Psychologists have long argued that our ever-present mobile phones may change our personalities in various ways, but a new study done at the RMIT University in Australia has found that the way we handle our phones may, reveal some personality traits that are already there.
Speaking about the study, computer scientist Flora Salim said, “Activity like how quickly or how far we walk, or when we pick up our phones up during the night, often follows patterns and these patterns say a lot about our personality type.”
Researchers based the assumptions from their study on a psychological construct called the Big Five personality traits. According to the standards set out with the Big Five – considered the prevalent way to determine personality – people exhibit five traits, which are then used to form a picture of what their personality looks like.
These five traits are extraversion (outgoing vs. reserved), openness (curious vs. cautious), neuroticism (confidence vs. nervous), agreeableness (compassionate vs. detached) and conscientiousness (organised vs. easy-going).
Between March 2010 and July 2011, the 52 participants that took part in the study were given phones with sensing and collection hardware installed, providing researchers with accelerometer data (to monitor when and how the phone was moving), as well as providing information as to how many calls and messages were made and received, together with the time of day they were made or received.
Using this data, researchers were able to accurately predict the neuroticism, conscientiousness, and extraversion of participants.

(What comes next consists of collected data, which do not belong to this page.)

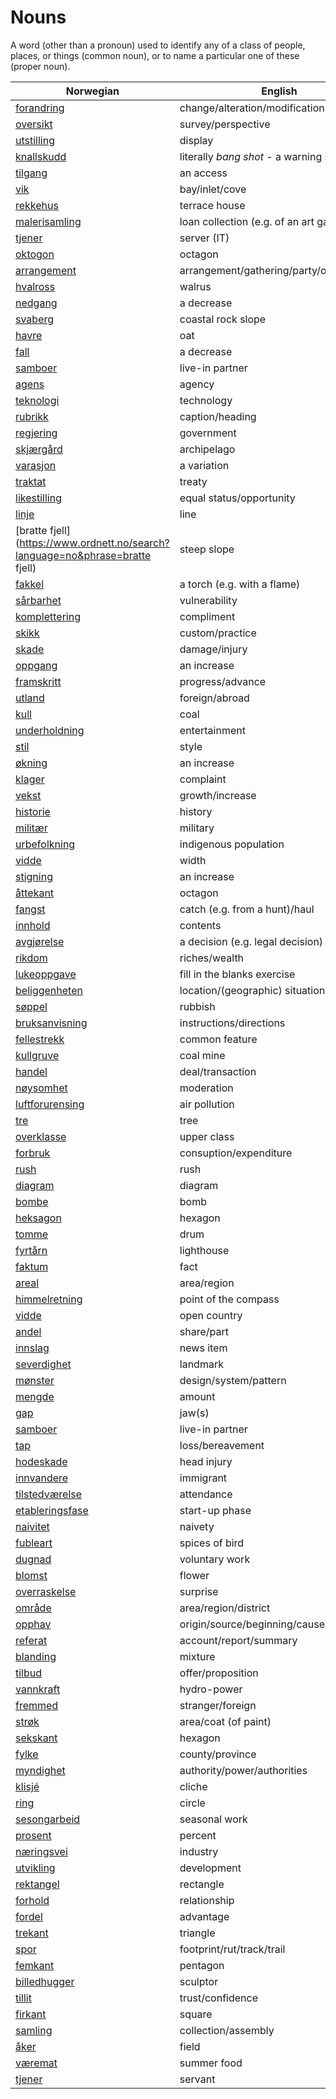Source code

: # Nouns

A word (other than a pronoun) used to identify any of a class of people, places, or things (common noun), or to name a particular one of these (proper noun).

| Norwegian | English | Gender |
| --- | --- | --- |
| [forandring](https://www.ordnett.no/search?language=no&phrase=forandring) | change/alteration/modification | m |
| [oversikt](https://www.ordnett.no/search?language=no&phrase=oversikt) | survey/perspective | m |
| [utstilling](https://www.ordnett.no/search?language=no&phrase=utstilling) | display | m |
| [knallskudd](https://www.ordnett.no/search?language=no&phrase=knallskudd) | literally _bang shot_ - a warning shot gun | i |
| [tilgang](https://www.ordnett.no/search?language=no&phrase=tilgang) | an access | i |
| [vik](https://www.ordnett.no/search?language=no&phrase=vik) | bay/inlet/cove | m |
| [rekkehus](https://www.ordnett.no/search?language=no&phrase=rekkehus) | terrace house | i |
| [malerisamling](https://www.ordnett.no/search?language=no&phrase=malerisamling) | loan collection (e.g. of an art gallery) | m |
| [tjener](https://www.ordnett.no/search?language=no&phrase=tjener) | server (IT) | m |
| [oktogon](https://www.ordnett.no/search?language=no&phrase=oktogon) | octagon | m |
| [arrangement](https://www.ordnett.no/search?language=no&phrase=arrangement) | arrangement/gathering/party/organisation | i |
| [hvalross](https://www.ordnett.no/search?language=no&phrase=hvalross) | walrus | m |
| [nedgang](https://www.ordnett.no/search?language=no&phrase=nedgang) | a decrease | m |
| [svaberg](https://www.ordnett.no/search?language=no&phrase=svaberg) | coastal rock slope | i |
| [havre](https://www.ordnett.no/search?language=no&phrase=havre) | oat | m |
| [fall](https://www.ordnett.no/search?language=no&phrase=fall) | a decrease | i |
| [samboer](https://www.ordnett.no/search?language=no&phrase=samboer) | live-in partner | m |
| [agens](https://www.ordnett.no/search?language=no&phrase=agens) | agency | m |
| [teknologi](https://www.ordnett.no/search?language=no&phrase=teknologi) | technology | m |
| [rubrikk](https://www.ordnett.no/search?language=no&phrase=rubrikk) | caption/heading | m |
| [regjering](https://www.ordnett.no/search?language=no&phrase=regjering) | government | m |
| [skjærgård](https://www.ordnett.no/search?language=no&phrase=skjærgård) | archipelago | m |
| [varasjon](https://www.ordnett.no/search?language=no&phrase=varasjon) | a variation | m |
| [traktat](https://www.ordnett.no/search?language=no&phrase=traktat) | treaty | m |
| [likestilling](https://www.ordnett.no/search?language=no&phrase=likestilling) | equal status/opportunity | m |
| [linje](https://www.ordnett.no/search?language=no&phrase=linje) | line | m |
| [bratte fjell](https://www.ordnett.no/search?language=no&phrase=bratte fjell) | steep slope | m |
| [fakkel](https://www.ordnett.no/search?language=no&phrase=fakkel) | a torch (e.g. with a flame) | m |
| [sårbarhet](https://www.ordnett.no/search?language=no&phrase=sårbarhet) | vulnerability | m |
| [komplettering](https://www.ordnett.no/search?language=no&phrase=komplettering) | compliment | m |
| [skikk](https://www.ordnett.no/search?language=no&phrase=skikk) | custom/practice | m |
| [skade](https://www.ordnett.no/search?language=no&phrase=skade) | damage/injury | m |
| [oppgang](https://www.ordnett.no/search?language=no&phrase=oppgang) | an increase | m |
| [framskritt](https://www.ordnett.no/search?language=no&phrase=framskritt) | progress/advance | i |
| [utland](https://www.ordnett.no/search?language=no&phrase=utland) | foreign/abroad | m |
| [kull](https://www.ordnett.no/search?language=no&phrase=kull) | coal | i |
| [underholdning](https://www.ordnett.no/search?language=no&phrase=underholdning) | entertainment | m |
| [stil](https://www.ordnett.no/search?language=no&phrase=stil) | style | m |
| [økning](https://www.ordnett.no/search?language=no&phrase=økning) | an increase | m |
| [klager](https://www.ordnett.no/search?language=no&phrase=klager) | complaint | m |
| [vekst](https://www.ordnett.no/search?language=no&phrase=vekst) | growth/increase | m |
| [historie](https://www.ordnett.no/search?language=no&phrase=historie) | history | m/f |
| [militær](https://www.ordnett.no/search?language=no&phrase=militær) | military | m |
| [urbefolkning](https://www.ordnett.no/search?language=no&phrase=urbefolkning) | indigenous population | m |
| [vidde](https://www.ordnett.no/search?language=no&phrase=vidde) | width | m/f |
| [stigning](https://www.ordnett.no/search?language=no&phrase=stigning) | an increase | m |
| [åttekant](https://www.ordnett.no/search?language=no&phrase=åttekant) | octagon | m |
| [fangst](https://www.ordnett.no/search?language=no&phrase=fangst) | catch (e.g. from a hunt)/haul | m |
| [innhold](https://www.ordnett.no/search?language=no&phrase=innhold) | contents | i |
| [avgjørelse](https://www.ordnett.no/search?language=no&phrase=avgjørelse) | a decision (e.g. legal decision) | m |
| [rikdom](https://www.ordnett.no/search?language=no&phrase=rikdom) | riches/wealth | m |
| [lukeoppgave](https://www.ordnett.no/search?language=no&phrase=lukeoppgave) | fill in the blanks exercise | m |
| [beliggenheten](https://www.ordnett.no/search?language=no&phrase=beliggenheten) | location/(geographic) situation | m/f |
| [søppel](https://www.ordnett.no/search?language=no&phrase=søppel) | rubbish | i |
| [bruksanvisning](https://www.ordnett.no/search?language=no&phrase=bruksanvisning) | instructions/directions | m |
| [fellestrekk](https://www.ordnett.no/search?language=no&phrase=fellestrekk) | common feature | i |
| [kullgruve](https://www.ordnett.no/search?language=no&phrase=kullgruve) | coal mine | m |
| [handel](https://www.ordnett.no/search?language=no&phrase=handel) | deal/transaction | m |
| [nøysomhet](https://www.ordnett.no/search?language=no&phrase=nøysomhet) | moderation | m |
| [luftforurensing](https://www.ordnett.no/search?language=no&phrase=luftforurensing) | air pollution | m |
| [tre](https://www.ordnett.no/search?language=no&phrase=tre) | tree | i |
| [overklasse](https://www.ordnett.no/search?language=no&phrase=overklasse) | upper class | m |
| [forbruk](https://www.ordnett.no/search?language=no&phrase=forbruk) | consuption/expenditure | i |
| [rush](https://www.ordnett.no/search?language=no&phrase=rush) | rush | i |
| [diagram](https://www.ordnett.no/search?language=no&phrase=diagram) | diagram | i |
| [bombe](https://www.ordnett.no/search?language=no&phrase=bombe) | bomb | m |
| [heksagon](https://www.ordnett.no/search?language=no&phrase=heksagon) | hexagon | m |
| [tomme](https://www.ordnett.no/search?language=no&phrase=tomme) | drum | m |
| [fyrtårn](https://www.ordnett.no/search?language=no&phrase=fyrtårn) | lighthouse | i |
| [faktum](https://www.ordnett.no/search?language=no&phrase=faktum) | fact | i |
| [areal](https://www.ordnett.no/search?language=no&phrase=areal) | area/region | i |
| [himmelretning](https://www.ordnett.no/search?language=no&phrase=himmelretning) | point of the compass | m |
| [vidde](https://www.ordnett.no/search?language=no&phrase=vidde) | open country | m |
| [andel](https://www.ordnett.no/search?language=no&phrase=andel) | share/part | m |
| [innslag](https://www.ordnett.no/search?language=no&phrase=innslag) | news item | i |
| [severdighet](https://www.ordnett.no/search?language=no&phrase=severdighet) | landmark | m |
| [mønster](https://www.ordnett.no/search?language=no&phrase=mønster) | design/system/pattern | i |
| [mengde](https://www.ordnett.no/search?language=no&phrase=mengde) | amount | m |
| [gap](https://www.ordnett.no/search?language=no&phrase=gap) | jaw(s) | m |
| [samboer](https://www.ordnett.no/search?language=no&phrase=samboer) | live-in partner | m |
| [tap](https://www.ordnett.no/search?language=no&phrase=tap) | loss/bereavement | i |
| [hodeskade](https://www.ordnett.no/search?language=no&phrase=hodeskade) | head injury | m |
| [innvandere](https://www.ordnett.no/search?language=no&phrase=innvandere) | immigrant | m |
| [tilstedværelse](https://www.ordnett.no/search?language=no&phrase=tilstedværelse) | attendance | i |
| [etableringsfase](https://www.ordnett.no/search?language=no&phrase=etableringsfase) | start-up phase | m |
| [naivitet](https://www.ordnett.no/search?language=no&phrase=naivitet) | naivety | m |
| [fubleart](https://www.ordnett.no/search?language=no&phrase=fubleart) | spices of bird | m/f |
| [dugnad](https://www.ordnett.no/search?language=no&phrase=dugnad) | voluntary work | m |
| [blomst](https://www.ordnett.no/search?language=no&phrase=blomst) | flower | m |
| [overraskelse](https://www.ordnett.no/search?language=no&phrase=overraskelse) | surprise | m |
| [område](https://www.ordnett.no/search?language=no&phrase=område) | area/region/district | i |
| [opphav](https://www.ordnett.no/search?language=no&phrase=opphav) | origin/source/beginning/cause | i |
| [referat](https://www.ordnett.no/search?language=no&phrase=referat) | account/report/summary | i |
| [blanding](https://www.ordnett.no/search?language=no&phrase=blanding) | mixture | m |
| [tilbud](https://www.ordnett.no/search?language=no&phrase=tilbud) | offer/proposition | i |
| [vannkraft](https://www.ordnett.no/search?language=no&phrase=vannkraft) | hydro-power | m |
| [fremmed](https://www.ordnett.no/search?language=no&phrase=fremmed) | stranger/foreign | m |
| [strøk](https://www.ordnett.no/search?language=no&phrase=strøk) | area/coat (of paint) | i |
| [sekskant](https://www.ordnett.no/search?language=no&phrase=sekskant) | hexagon | m |
| [fylke](https://www.ordnett.no/search?language=no&phrase=fylke) | county/province | i |
| [myndighet](https://www.ordnett.no/search?language=no&phrase=myndighet) | authority/power/authorities | m |
| [klisjé](https://www.ordnett.no/search?language=no&phrase=klisjé) | cliche | m |
| [ring](https://www.ordnett.no/search?language=no&phrase=ring) | circle | m |
| [sesongarbeid](https://www.ordnett.no/search?language=no&phrase=sesongarbeid) | seasonal work | i |
| [prosent](https://www.ordnett.no/search?language=no&phrase=prosent) | percent | m |
| [næringsvei](https://www.ordnett.no/search?language=no&phrase=næringsvei) | industry | m |
| [utvikling](https://www.ordnett.no/search?language=no&phrase=utvikling) | development | m |
| [rektangel](https://www.ordnett.no/search?language=no&phrase=rektangel) | rectangle | i |
| [forhold](https://www.ordnett.no/search?language=no&phrase=forhold) | relationship | i |
| [fordel](https://www.ordnett.no/search?language=no&phrase=fordel) | advantage | m |
| [trekant](https://www.ordnett.no/search?language=no&phrase=trekant) | triangle | m |
| [spor](https://www.ordnett.no/search?language=no&phrase=spor) | footprint/rut/track/trail | i |
| [femkant](https://www.ordnett.no/search?language=no&phrase=femkant) | pentagon | m |
| [billedhugger](https://www.ordnett.no/search?language=no&phrase=billedhugger) | sculptor | m |
| [tillit](https://www.ordnett.no/search?language=no&phrase=tillit) | trust/confidence | m |
| [firkant](https://www.ordnett.no/search?language=no&phrase=firkant) | square | m |
| [samling](https://www.ordnett.no/search?language=no&phrase=samling) | collection/assembly | m |
| [åker](https://www.ordnett.no/search?language=no&phrase=åker) | field | m |
| [væremat](https://www.ordnett.no/search?language=no&phrase=væremat) | summer food | m |
| [tjener](https://www.ordnett.no/search?language=no&phrase=tjener) | servant | m |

In addition to the data researchers gathered from the mobile phones participants used, people that took part in the study also scored their own personalities on a Big Five Survey.
Researchers were able to relate certain aspects of phone use to a list of features that determined personality traits. For example, the number of calls a person makes might predict agreeableness, while physical activity on weekend nights might predict extraversion.
This study sees the first time that traditional mobile phone activity is combined with accelerometer data, and although the sample size is perhaps a bit small to make proper conclusions, it is considered a pilot study to see how mobile data can be used in this way.